▶ Work to complete
The entries are to be given back verbatim; no picture is to be copied.

▶ Supplied material
=== Begin Enclosure ===
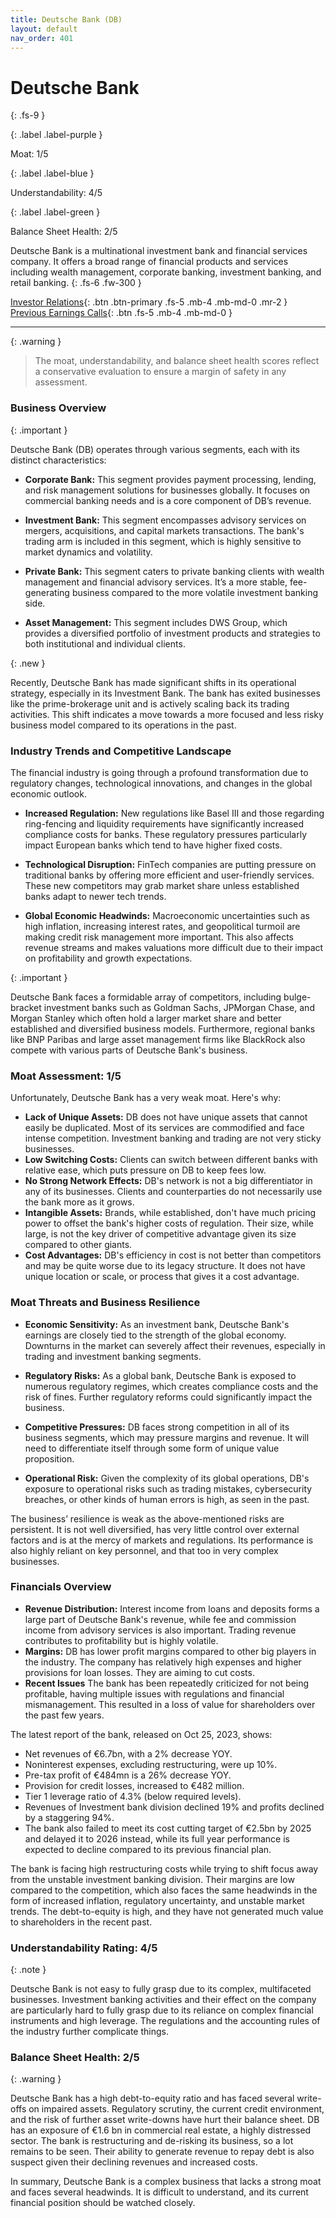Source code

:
 ```yaml
---
title: Deutsche Bank (DB)
layout: default
nav_order: 401
---
```


# Deutsche Bank
{: .fs-9 }

{: .label .label-purple }

Moat: 1/5

{: .label .label-blue }

Understandability: 4/5

{: .label .label-green }

Balance Sheet Health: 2/5

Deutsche Bank is a multinational investment bank and financial services company. It offers a broad range of financial products and services including wealth management, corporate banking, investment banking, and retail banking.
{: .fs-6 .fw-300 }

[Investor Relations](https://www.google.com/search?q=DB+investor+relations){: .btn .btn-primary .fs-5 .mb-4 .mb-md-0 .mr-2 }
[Previous Earnings Calls](https://discountingcashflows.com/company/DB/transcripts/){: .btn .fs-5 .mb-4 .mb-md-0 }

---

{: .warning }
>The moat, understandability, and balance sheet health scores reflect a conservative evaluation to ensure a margin of safety in any assessment.



### Business Overview
{: .important }

Deutsche Bank (DB) operates through various segments, each with its distinct characteristics:

*   **Corporate Bank:** This segment provides payment processing, lending, and risk management solutions for businesses globally. It focuses on commercial banking needs and is a core component of DB’s revenue.

*   **Investment Bank:** This segment encompasses advisory services on mergers, acquisitions, and capital markets transactions. The bank's trading arm is included in this segment, which is highly sensitive to market dynamics and volatility. 

*   **Private Bank:** This segment caters to private banking clients with wealth management and financial advisory services. It’s a more stable, fee-generating business compared to the more volatile investment banking side.

*   **Asset Management:** This segment includes DWS Group, which provides a diversified portfolio of investment products and strategies to both institutional and individual clients.

{: .new }

Recently, Deutsche Bank has made significant shifts in its operational strategy, especially in its Investment Bank. The bank has exited businesses like the prime-brokerage unit and is actively scaling back its trading activities. This shift indicates a move towards a more focused and less risky business model compared to its operations in the past.

### Industry Trends and Competitive Landscape

The financial industry is going through a profound transformation due to regulatory changes, technological innovations, and changes in the global economic outlook.

*   **Increased Regulation:** New regulations like Basel III and those regarding ring-fencing and liquidity requirements have significantly increased compliance costs for banks. These regulatory pressures particularly impact European banks which tend to have higher fixed costs.

*   **Technological Disruption:** FinTech companies are putting pressure on traditional banks by offering more efficient and user-friendly services. These new competitors may grab market share unless established banks adapt to newer tech trends.

*   **Global Economic Headwinds:** Macroeconomic uncertainties such as high inflation, increasing interest rates, and geopolitical turmoil are making credit risk management more important. This also affects revenue streams and makes valuations more difficult due to their impact on profitability and growth expectations.

{: .important }

Deutsche Bank faces a formidable array of competitors, including bulge-bracket investment banks such as Goldman Sachs, JPMorgan Chase, and Morgan Stanley which often hold a larger market share and better established and diversified business models. Furthermore, regional banks like BNP Paribas and large asset management firms like BlackRock also compete with various parts of Deutsche Bank's business.

### Moat Assessment: 1/5

Unfortunately, Deutsche Bank has a very weak moat. Here's why:

*   **Lack of Unique Assets:** DB does not have unique assets that cannot easily be duplicated. Most of its services are commodified and face intense competition. Investment banking and trading are not very sticky businesses.
*   **Low Switching Costs:** Clients can switch between different banks with relative ease, which puts pressure on DB to keep fees low.
*   **No Strong Network Effects:** DB's network is not a big differentiator in any of its businesses. Clients and counterparties do not necessarily use the bank more as it grows.
*   **Intangible Assets:** Brands, while established, don't have much pricing power to offset the bank's higher costs of regulation. Their size, while large, is not the key driver of competitive advantage given its size compared to other giants.
*   **Cost Advantages:** DB's efficiency in cost is not better than competitors and may be quite worse due to its legacy structure. It does not have unique location or scale, or process that gives it a cost advantage.

### Moat Threats and Business Resilience

*   **Economic Sensitivity:** As an investment bank, Deutsche Bank's earnings are closely tied to the strength of the global economy. Downturns in the market can severely affect their revenues, especially in trading and investment banking segments.

*   **Regulatory Risks:** As a global bank, Deutsche Bank is exposed to numerous regulatory regimes, which creates compliance costs and the risk of fines. Further regulatory reforms could significantly impact the business.

*   **Competitive Pressures:** DB faces strong competition in all of its business segments, which may pressure margins and revenue. It will need to differentiate itself through some form of unique value proposition.
*   **Operational Risk:** Given the complexity of its global operations, DB's exposure to operational risks such as trading mistakes, cybersecurity breaches, or other kinds of human errors is high, as seen in the past.

The business’ resilience is weak as the above-mentioned risks are persistent. It is not well diversified, has very little control over external factors and is at the mercy of markets and regulations. Its performance is also highly reliant on key personnel, and that too in very complex businesses.

### Financials Overview

*   **Revenue Distribution:** Interest income from loans and deposits forms a large part of Deutsche Bank's revenue, while fee and commission income from advisory services is also important. Trading revenue contributes to profitability but is highly volatile.
*  **Margins:** DB has lower profit margins compared to other big players in the industry. The company has relatively high expenses and higher provisions for loan losses. They are aiming to cut costs.
*   **Recent Issues** The bank has been repeatedly criticized for not being profitable, having multiple issues with regulations and financial mismanagement. This resulted in a loss of value for shareholders over the past few years.

The latest report of the bank, released on Oct 25, 2023, shows:

*   Net revenues of €6.7bn, with a 2% decrease YOY.
*   Noninterest expenses, excluding restructuring, were up 10%.
*   Pre-tax profit of €484mn is a 26% decrease YOY.
*   Provision for credit losses, increased to €482 million.
*   Tier 1 leverage ratio of 4.3% (below required levels).
*   Revenues of Investment bank division declined 19% and profits declined by a staggering 94%.
*   The bank also failed to meet its cost cutting target of €2.5bn by 2025 and delayed it to 2026 instead, while its full year performance is expected to decline compared to its previous financial plan.

The bank is facing high restructuring costs while trying to shift focus away from the unstable investment banking division. Their margins are low compared to the competition, which also faces the same headwinds in the form of increased inflation, regulatory uncertainty, and unstable market trends. The debt-to-equity is high, and they have not generated much value to shareholders in the recent past.

### Understandability Rating: 4/5
{: .note }

Deutsche Bank is not easy to fully grasp due to its complex, multifaceted businesses. Investment banking activities and their effect on the company are particularly hard to fully grasp due to its reliance on complex financial instruments and high leverage. The regulations and the accounting rules of the industry further complicate things.

### Balance Sheet Health: 2/5
{: .warning }

Deutsche Bank has a high debt-to-equity ratio and has faced several write-offs on impaired assets. Regulatory scrutiny, the current credit environment, and the risk of further asset write-downs have hurt their balance sheet. DB has an exposure of €1.6 bn in commercial real estate, a highly distressed sector. The bank is restructuring and de-risking its business, so a lot remains to be seen. Their ability to generate revenue to repay debt is also suspect given their declining revenues and increased costs.

In summary, Deutsche Bank is a complex business that lacks a strong moat and faces several headwinds. It is difficult to understand, and its current financial position should be watched closely.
=== End Enclosure ===
▶ Answer to the problem
Source code

:
 ```yaml
---
title: Deutsche Bank (DB)
layout: default
nav_order: 401
---
```


# Deutsche Bank
{: .fs-9 }

{: .label .label-purple }

Moat: 1/5

{: .label .label-blue }

Understandability: 4/5

{: .label .label-green }

Balance Sheet Health: 2/5

Deutsche Bank is a multinational investment bank and financial services company. It offers a broad range of financial products and services including wealth management, corporate banking, investment banking, and retail banking.
{: .fs-6 .fw-300 }

[Investor Relations](https://www.google.com/search?q=DB+investor+relations){: .btn .btn-primary .fs-5 .mb-4 .mb-md-0 .mr-2 }
[Previous Earnings Calls](https://discountingcashflows.com/company/DB/transcripts/){: .btn .fs-5 .mb-4 .mb-md-0 }

---

{: .warning }
>The moat, understandability, and balance sheet health scores reflect a conservative evaluation to ensure a margin of safety in any assessment.



### Business Overview
{: .important }

Deutsche Bank (DB) operates through various segments, each with its distinct characteristics:

*   **Corporate Bank:** This segment provides payment processing, lending, and risk management solutions for businesses globally. It focuses on commercial banking needs and is a core component of DB’s revenue.

*   **Investment Bank:** This segment encompasses advisory services on mergers, acquisitions, and capital markets transactions. The bank's trading arm is included in this segment, which is highly sensitive to market dynamics and volatility. 

*   **Private Bank:** This segment caters to private banking clients with wealth management and financial advisory services. It’s a more stable, fee-generating business compared to the more volatile investment banking side.

*   **Asset Management:** This segment includes DWS Group, which provides a diversified portfolio of investment products and strategies to both institutional and individual clients.

{: .new }

Recently, Deutsche Bank has made significant shifts in its operational strategy, especially in its Investment Bank. The bank has exited businesses like the prime-brokerage unit and is actively scaling back its trading activities. This shift indicates a move towards a more focused and less risky business model compared to its operations in the past.

### Industry Trends and Competitive Landscape

The financial industry is going through a profound transformation due to regulatory changes, technological innovations, and changes in the global economic outlook.

*   **Increased Regulation:** New regulations like Basel III and those regarding ring-fencing and liquidity requirements have significantly increased compliance costs for banks. These regulatory pressures particularly impact European banks which tend to have higher fixed costs.

*   **Technological Disruption:** FinTech companies are putting pressure on traditional banks by offering more efficient and user-friendly services. These new competitors may grab market share unless established banks adapt to newer tech trends.

*   **Global Economic Headwinds:** Macroeconomic uncertainties such as high inflation, increasing interest rates, and geopolitical turmoil are making credit risk management more important. This also affects revenue streams and makes valuations more difficult due to their impact on profitability and growth expectations.

{: .important }

Deutsche Bank faces a formidable array of competitors, including bulge-bracket investment banks such as Goldman Sachs, JPMorgan Chase, and Morgan Stanley which often hold a larger market share and better established and diversified business models. Furthermore, regional banks like BNP Paribas and large asset management firms like BlackRock also compete with various parts of Deutsche Bank's business.

### Moat Assessment: 1/5

Unfortunately, Deutsche Bank has a very weak moat. Here's why:

*   **Lack of Unique Assets:** DB does not have unique assets that cannot easily be duplicated. Most of its services are commodified and face intense competition. Investment banking and trading are not very sticky businesses.
*   **Low Switching Costs:** Clients can switch between different banks with relative ease, which puts pressure on DB to keep fees low.
*   **No Strong Network Effects:** DB's network is not a big differentiator in any of its businesses. Clients and counterparties do not necessarily use the bank more as it grows.
*   **Intangible Assets:** Brands, while established, don't have much pricing power to offset the bank's higher costs of regulation. Their size, while large, is not the key driver of competitive advantage given its size compared to other giants.
*   **Cost Advantages:** DB's efficiency in cost is not better than competitors and may be quite worse due to its legacy structure. It does not have unique location or scale, or process that gives it a cost advantage.

### Moat Threats and Business Resilience

*   **Economic Sensitivity:** As an investment bank, Deutsche Bank's earnings are closely tied to the strength of the global economy. Downturns in the market can severely affect their revenues, especially in trading and investment banking segments.

*   **Regulatory Risks:** As a global bank, Deutsche Bank is exposed to numerous regulatory regimes, which creates compliance costs and the risk of fines. Further regulatory reforms could significantly impact the business.

*   **Competitive Pressures:** DB faces strong competition in all of its business segments, which may pressure margins and revenue. It will need to differentiate itself through some form of unique value proposition.
*   **Operational Risk:** Given the complexity of its global operations, DB's exposure to operational risks such as trading mistakes, cybersecurity breaches, or other kinds of human errors is high, as seen in the past.

The business’ resilience is weak as the above-mentioned risks are persistent. It is not well diversified, has very little control over external factors and is at the mercy of markets and regulations. Its performance is also highly reliant on key personnel, and that too in very complex businesses.

### Financials Overview

*   **Revenue Distribution:** Interest income from loans and deposits forms a large part of Deutsche Bank's revenue, while fee and commission income from advisory services is also important. Trading revenue contributes to profitability but is highly volatile.
*  **Margins:** DB has lower profit margins compared to other big players in the industry. The company has relatively high expenses and higher provisions for loan losses. They are aiming to cut costs.
*   **Recent Issues** The bank has been repeatedly criticized for not being profitable, having multiple issues with regulations and financial mismanagement. This resulted in a loss of value for shareholders over the past few years.

The latest report of the bank, released on Oct 25, 2023, shows:

*   Net revenues of €6.7bn, with a 2% decrease YOY.
*   Noninterest expenses, excluding restructuring, were up 10%.
*   Pre-tax profit of €484mn is a 26% decrease YOY.
*   Provision for credit losses, increased to €482 million.
*   Tier 1 leverage ratio of 4.3% (below required levels).
*   Revenues of Investment bank division declined 19% and profits declined by a staggering 94%.
*   The bank also failed to meet its cost cutting target of €2.5bn by 2025 and delayed it to 2026 instead, while its full year performance is expected to decline compared to its previous financial plan.

The bank is facing high restructuring costs while trying to shift focus away from the unstable investment banking division. Their margins are low compared to the competition, which also faces the same headwinds in the form of increased inflation, regulatory uncertainty, and unstable market trends. The debt-to-equity is high, and they have not generated much value to shareholders in the recent past.

### Understandability Rating: 4/5
{: .note }

Deutsche Bank is not easy to fully grasp due to its complex, multifaceted businesses. Investment banking activities and their effect on the company are particularly hard to fully grasp due to its reliance on complex financial instruments and high leverage. The regulations and the accounting rules of the industry further complicate things.

### Balance Sheet Health: 2/5
{: .warning }

Deutsche Bank has a high debt-to-equity ratio and has faced several write-offs on impaired assets. Regulatory scrutiny, the current credit environment, and the risk of further asset write-downs have hurt their balance sheet. DB has an exposure of €1.6 bn in commercial real estate, a highly distressed sector. The bank is restructuring and de-risking its business, so a lot remains to be seen. Their ability to generate revenue to repay debt is also suspect given their declining revenues and increased costs.

In summary, Deutsche Bank is a complex business that lacks a strong moat and faces several headwinds. It is difficult to understand, and its current financial position should be watched closely.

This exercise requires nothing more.